## EXERCISE OBJECTIVE
Scan the entries below for the word "width". Copy out every line in which it occurs.

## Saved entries
--*--
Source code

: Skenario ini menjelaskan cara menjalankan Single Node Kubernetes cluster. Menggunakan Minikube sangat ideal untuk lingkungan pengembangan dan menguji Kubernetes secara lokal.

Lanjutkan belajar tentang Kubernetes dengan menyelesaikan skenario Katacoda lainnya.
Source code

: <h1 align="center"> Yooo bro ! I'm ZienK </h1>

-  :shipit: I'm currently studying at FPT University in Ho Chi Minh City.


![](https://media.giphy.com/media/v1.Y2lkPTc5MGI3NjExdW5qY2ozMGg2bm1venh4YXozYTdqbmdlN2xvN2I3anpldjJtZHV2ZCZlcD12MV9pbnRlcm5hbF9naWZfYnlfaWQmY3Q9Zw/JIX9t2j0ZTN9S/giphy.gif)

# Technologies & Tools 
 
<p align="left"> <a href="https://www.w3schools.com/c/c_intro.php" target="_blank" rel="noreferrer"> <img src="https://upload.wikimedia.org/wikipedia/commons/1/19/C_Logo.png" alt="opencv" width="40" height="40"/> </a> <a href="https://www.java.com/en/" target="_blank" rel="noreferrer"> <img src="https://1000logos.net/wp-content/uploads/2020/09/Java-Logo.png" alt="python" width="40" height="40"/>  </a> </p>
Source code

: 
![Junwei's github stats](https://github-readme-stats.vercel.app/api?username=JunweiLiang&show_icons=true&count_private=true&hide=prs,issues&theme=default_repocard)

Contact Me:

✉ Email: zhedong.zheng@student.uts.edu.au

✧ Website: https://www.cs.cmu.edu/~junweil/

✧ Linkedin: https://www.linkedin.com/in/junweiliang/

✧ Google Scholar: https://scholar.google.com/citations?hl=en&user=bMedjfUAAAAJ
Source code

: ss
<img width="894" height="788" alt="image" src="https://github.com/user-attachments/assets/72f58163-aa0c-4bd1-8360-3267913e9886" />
--*--
## ANSWER TO THE EXERCISE
<p align="left"> <a href="https://www.w3schools.com/c/c_intro.php" target="_blank" rel="noreferrer"> <img src="https://upload.wikimedia.org/wikipedia/commons/1/19/C_Logo.png" alt="opencv" width="40" height="40"/> </a> <a href="https://www.java.com/en/" target="_blank" rel="noreferrer"> <img src="https://1000logos.net/wp-content/uploads/2020/09/Java-Logo.png" alt="python" width="40" height="40"/>  </a> </p>
<img width="894" height="788" alt="image" src="https://github.com/user-attachments/assets/72f58163-aa0c-4bd1-8360-3267913e9886" />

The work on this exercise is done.